Note: The following procedure can also be used to deploy the NVIDIA GPU Operator, since it follows the same prerequisites as the SRO operator. Docs are here.
The job of the Performance and Latency Sensitive Applications (PSAP) team at Red Hat is optimizing Red Hat OpenShift, the industry’s most comprehensive enterprise Kubernetes platform, to run compute-intensive enterprise workloads and HPC applications effectively and efficiently. As a team of Linux and performance enthusiasts who are always pushing the limits of what is possible with the latest and greatest upstream technologies, we are operating at the forefront of innovation with compelling proof-of-concept (POC) implementations and advanced deployment scenarios.
Driver containers are a novel way of including device specific kernel modules (kmods) within an OCI container. Since these kmods have close dependencies on kernel versions (and kernel headers), they need to be (re) compiled on the target host.
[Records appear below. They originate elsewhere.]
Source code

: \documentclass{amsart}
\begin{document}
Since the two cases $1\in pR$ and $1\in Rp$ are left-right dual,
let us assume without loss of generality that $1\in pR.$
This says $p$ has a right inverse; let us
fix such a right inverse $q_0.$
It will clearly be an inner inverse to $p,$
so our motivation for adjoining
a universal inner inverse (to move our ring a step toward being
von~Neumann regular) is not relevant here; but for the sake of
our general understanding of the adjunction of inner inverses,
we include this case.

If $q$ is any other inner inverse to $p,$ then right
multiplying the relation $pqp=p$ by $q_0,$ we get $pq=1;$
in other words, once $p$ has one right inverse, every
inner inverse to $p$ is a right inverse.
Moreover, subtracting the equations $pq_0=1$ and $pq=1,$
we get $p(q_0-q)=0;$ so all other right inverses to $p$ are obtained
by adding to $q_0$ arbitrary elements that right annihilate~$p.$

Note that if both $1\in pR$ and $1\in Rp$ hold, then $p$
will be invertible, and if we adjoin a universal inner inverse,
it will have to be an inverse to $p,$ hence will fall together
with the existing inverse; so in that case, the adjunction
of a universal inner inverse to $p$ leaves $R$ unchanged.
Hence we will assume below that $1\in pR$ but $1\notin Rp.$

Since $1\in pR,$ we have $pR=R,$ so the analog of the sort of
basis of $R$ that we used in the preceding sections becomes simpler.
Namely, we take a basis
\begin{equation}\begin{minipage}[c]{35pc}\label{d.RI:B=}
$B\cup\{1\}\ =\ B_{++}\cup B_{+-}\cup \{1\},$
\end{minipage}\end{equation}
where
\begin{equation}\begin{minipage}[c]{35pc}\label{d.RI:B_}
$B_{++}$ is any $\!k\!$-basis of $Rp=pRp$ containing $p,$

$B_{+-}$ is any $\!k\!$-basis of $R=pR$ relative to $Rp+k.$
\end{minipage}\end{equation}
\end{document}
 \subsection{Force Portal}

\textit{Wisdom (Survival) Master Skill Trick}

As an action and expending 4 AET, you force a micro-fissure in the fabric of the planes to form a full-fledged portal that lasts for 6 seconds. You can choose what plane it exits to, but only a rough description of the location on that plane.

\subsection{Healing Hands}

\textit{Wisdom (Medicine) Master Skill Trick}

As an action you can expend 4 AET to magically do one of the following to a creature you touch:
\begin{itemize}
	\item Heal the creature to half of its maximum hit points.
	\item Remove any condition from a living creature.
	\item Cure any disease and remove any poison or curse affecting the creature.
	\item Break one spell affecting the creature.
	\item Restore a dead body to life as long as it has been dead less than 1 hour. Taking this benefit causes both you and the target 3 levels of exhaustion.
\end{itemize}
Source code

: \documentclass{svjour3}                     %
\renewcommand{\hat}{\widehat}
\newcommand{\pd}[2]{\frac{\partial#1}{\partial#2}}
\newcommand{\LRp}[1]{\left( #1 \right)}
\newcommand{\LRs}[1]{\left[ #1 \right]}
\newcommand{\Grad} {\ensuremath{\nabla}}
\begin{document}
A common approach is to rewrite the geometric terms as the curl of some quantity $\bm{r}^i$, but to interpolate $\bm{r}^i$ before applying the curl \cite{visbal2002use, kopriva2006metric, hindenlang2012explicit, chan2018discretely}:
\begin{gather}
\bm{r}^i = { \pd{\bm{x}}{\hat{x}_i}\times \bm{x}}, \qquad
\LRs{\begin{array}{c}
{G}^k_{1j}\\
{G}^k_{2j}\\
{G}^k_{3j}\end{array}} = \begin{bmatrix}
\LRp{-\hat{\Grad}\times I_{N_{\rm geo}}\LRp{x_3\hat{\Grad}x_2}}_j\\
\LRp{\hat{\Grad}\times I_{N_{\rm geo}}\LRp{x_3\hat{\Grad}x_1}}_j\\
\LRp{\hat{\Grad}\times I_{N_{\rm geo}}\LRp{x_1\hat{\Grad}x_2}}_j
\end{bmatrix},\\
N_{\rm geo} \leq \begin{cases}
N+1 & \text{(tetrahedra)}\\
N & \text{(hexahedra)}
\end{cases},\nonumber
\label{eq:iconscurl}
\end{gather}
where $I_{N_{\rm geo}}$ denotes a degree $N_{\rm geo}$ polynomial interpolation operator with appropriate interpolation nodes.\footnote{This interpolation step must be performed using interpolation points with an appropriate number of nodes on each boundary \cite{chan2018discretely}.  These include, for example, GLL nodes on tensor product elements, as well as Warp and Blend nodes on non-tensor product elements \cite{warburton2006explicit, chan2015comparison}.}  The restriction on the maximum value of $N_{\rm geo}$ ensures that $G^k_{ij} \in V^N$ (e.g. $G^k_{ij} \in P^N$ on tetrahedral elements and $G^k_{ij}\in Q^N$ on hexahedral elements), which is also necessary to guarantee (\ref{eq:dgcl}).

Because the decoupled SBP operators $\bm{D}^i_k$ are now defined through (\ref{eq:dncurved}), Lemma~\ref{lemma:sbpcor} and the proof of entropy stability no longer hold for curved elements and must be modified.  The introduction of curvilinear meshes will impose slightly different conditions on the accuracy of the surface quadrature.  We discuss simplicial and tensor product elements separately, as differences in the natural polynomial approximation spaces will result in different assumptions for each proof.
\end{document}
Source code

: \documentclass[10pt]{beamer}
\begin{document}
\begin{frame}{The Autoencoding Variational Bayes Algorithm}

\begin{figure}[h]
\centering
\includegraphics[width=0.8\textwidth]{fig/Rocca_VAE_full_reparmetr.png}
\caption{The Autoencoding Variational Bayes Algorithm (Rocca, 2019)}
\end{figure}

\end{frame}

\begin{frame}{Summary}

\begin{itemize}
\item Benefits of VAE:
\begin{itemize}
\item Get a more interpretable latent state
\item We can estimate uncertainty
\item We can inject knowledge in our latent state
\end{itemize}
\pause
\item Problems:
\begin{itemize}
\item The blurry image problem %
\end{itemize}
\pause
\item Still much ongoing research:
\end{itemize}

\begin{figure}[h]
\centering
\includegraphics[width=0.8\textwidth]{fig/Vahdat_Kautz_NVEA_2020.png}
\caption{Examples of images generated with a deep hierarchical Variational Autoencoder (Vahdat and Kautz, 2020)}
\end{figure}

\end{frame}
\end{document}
The special resource operator (SRO for short) was designed for this purpose.
However, the SRO needs access to RHEL source code from the target host. And while this is fully automated in environments that can access the internet and ergo the RHEL source code, setting it up for disconnected environments requires some more configuration.
This blog post details the deployment of SRO/driver containers on disconnected (true disconnected and proxy) environments.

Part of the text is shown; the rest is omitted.